About Me
Doing the problem Minimum spanning tree for each edge gave me a refresher on minimum spanning trees and forced me to learn a new technique, binary lifting.
Here's the problem.
Connected undirected weighted graph without self-loops and multiple edges is given. Graph contains $N$ vertices and $M$ edges.
For each edge $(u, v)$ find the minimal possible weight of the spanning tree that contains the edge $(u, v)$.
The weight of the spanning tree is the sum of weights of all edges included in spanning tree.
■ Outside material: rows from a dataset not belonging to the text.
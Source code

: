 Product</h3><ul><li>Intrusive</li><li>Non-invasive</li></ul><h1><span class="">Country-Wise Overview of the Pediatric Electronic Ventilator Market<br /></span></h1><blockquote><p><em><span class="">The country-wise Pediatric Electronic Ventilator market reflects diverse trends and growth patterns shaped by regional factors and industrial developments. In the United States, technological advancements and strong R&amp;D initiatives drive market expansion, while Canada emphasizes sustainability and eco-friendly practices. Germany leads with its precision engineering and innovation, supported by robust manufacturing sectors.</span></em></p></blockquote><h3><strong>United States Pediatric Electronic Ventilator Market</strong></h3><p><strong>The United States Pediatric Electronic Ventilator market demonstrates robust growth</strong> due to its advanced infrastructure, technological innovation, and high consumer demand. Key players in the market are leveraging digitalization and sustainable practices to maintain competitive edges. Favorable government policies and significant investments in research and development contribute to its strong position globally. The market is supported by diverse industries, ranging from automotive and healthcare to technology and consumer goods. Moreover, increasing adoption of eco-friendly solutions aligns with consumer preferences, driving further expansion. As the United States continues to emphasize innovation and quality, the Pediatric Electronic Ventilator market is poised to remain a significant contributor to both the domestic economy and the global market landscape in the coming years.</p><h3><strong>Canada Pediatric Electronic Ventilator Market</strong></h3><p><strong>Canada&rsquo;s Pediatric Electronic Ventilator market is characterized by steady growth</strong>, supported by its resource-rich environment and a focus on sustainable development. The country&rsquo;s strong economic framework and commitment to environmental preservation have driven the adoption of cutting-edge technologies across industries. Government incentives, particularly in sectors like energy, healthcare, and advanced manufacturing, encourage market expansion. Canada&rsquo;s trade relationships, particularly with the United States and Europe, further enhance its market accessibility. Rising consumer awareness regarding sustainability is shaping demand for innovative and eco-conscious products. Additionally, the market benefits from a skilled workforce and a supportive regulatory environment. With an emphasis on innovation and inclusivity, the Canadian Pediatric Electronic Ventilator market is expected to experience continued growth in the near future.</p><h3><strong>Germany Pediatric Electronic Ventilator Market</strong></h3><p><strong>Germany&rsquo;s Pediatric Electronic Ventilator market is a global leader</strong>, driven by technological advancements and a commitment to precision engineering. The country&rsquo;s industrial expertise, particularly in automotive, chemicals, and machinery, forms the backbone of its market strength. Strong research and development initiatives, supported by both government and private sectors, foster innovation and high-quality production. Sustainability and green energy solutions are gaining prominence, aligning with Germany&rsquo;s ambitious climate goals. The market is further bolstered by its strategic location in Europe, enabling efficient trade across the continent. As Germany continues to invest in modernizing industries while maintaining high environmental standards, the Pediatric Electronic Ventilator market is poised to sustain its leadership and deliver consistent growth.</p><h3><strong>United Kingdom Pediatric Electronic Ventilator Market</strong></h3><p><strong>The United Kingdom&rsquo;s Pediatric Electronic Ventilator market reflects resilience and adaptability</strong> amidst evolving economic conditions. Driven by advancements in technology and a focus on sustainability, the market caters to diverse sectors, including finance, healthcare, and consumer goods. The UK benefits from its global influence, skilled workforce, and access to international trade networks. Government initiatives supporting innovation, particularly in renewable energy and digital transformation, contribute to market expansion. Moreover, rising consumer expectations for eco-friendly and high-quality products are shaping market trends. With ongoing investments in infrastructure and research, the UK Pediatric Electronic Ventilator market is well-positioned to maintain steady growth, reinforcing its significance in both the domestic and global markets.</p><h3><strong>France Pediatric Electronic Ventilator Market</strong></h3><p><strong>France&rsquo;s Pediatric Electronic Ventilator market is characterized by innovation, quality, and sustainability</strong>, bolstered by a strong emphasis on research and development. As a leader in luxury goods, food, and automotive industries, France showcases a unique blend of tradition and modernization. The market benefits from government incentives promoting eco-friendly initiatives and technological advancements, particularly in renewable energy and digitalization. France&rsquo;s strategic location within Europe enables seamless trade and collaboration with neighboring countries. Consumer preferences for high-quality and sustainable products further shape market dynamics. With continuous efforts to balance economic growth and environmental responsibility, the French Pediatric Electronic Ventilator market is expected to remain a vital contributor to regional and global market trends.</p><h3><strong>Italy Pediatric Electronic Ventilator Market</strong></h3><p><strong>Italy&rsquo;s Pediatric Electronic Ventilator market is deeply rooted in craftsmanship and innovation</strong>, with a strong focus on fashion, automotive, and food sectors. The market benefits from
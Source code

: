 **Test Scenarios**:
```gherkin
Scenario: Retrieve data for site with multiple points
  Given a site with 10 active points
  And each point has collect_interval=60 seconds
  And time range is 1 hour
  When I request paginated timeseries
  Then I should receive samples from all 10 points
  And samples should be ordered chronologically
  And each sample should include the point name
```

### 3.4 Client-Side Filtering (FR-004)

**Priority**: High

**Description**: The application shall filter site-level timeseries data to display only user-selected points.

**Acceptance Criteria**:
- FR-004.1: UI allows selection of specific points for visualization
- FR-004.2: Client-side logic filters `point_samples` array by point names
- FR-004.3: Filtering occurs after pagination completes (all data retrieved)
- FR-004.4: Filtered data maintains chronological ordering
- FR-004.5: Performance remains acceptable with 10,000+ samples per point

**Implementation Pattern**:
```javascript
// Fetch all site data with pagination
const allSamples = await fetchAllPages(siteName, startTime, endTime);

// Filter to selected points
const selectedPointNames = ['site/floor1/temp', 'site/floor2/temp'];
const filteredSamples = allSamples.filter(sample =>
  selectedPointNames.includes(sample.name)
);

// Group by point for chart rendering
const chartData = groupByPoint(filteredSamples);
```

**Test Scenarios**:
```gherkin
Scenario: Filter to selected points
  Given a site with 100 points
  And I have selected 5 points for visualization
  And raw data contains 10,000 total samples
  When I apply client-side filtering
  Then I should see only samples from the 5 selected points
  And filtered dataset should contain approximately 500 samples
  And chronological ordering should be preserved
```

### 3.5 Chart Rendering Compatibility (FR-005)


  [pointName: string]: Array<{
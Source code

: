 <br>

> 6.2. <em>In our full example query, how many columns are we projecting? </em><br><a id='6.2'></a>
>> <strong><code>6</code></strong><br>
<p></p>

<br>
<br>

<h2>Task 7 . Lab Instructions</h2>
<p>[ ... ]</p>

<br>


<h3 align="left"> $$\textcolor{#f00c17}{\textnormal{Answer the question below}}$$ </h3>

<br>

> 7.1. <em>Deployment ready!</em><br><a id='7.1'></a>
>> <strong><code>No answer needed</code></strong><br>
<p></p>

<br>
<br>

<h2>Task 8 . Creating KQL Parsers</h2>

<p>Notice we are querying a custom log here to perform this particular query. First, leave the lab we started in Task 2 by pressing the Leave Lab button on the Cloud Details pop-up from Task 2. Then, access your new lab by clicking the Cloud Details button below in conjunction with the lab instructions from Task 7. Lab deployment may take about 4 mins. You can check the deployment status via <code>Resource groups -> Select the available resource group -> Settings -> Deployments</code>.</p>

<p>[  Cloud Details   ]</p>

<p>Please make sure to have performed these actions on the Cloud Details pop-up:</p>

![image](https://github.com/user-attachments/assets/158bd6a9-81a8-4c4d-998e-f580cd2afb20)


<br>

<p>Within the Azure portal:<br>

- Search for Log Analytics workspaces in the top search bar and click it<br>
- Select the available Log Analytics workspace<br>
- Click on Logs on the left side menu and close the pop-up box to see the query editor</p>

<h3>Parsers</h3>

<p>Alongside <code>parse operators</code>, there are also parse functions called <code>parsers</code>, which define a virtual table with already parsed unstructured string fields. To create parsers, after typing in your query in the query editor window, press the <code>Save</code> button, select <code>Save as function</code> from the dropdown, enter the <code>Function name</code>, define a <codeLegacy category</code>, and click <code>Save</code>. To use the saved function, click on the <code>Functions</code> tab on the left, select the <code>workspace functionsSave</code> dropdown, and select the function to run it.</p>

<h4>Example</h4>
It's a pretty simple problem statement, and at a high level not even that hard to solve. I figured out rather quickly the general approach. First, let $w: V \times V \rightarrow \mathbb{R}$ be the weight of an edge.
- Find any minimum spanning tree, $T = (V,E)$.
- Given that minimum spanning tree, root the tree.
- Now, given any edge $(u,v)$, if $(u,v) \in E$, return the weight of the spanning tree. If not, add that edge. We must necessarily have a cycle, for otherwise, the tree would not be a tree.
- Find the cycle by finding the least common ancestor of $u$ and $v$.
- Remove the edge with highest weight along the cycle that is not $(u,v)$. The weight of the minimum spanning tree with $(u,v)$ is obtained by adding $w(u,v)$ and subtracting the weight of edge that we removed.
Unfortunately, implementing this solution is rather tricky. I already knew how to find the minimum spanning tree. Finding the least common ancestor efficiently was not so easy, however.
Minimum Spanning Tree
Consider an undirected weighted graph $G = (V,E,w)$. A minimum spanning tree is a subgraph $MST = (V, E^\prime, w)$, where we choose $E^\prime \subset E$ such that $\sum_{(u,v) \in E^\prime,~u < v} w(u,v)$ is minimized.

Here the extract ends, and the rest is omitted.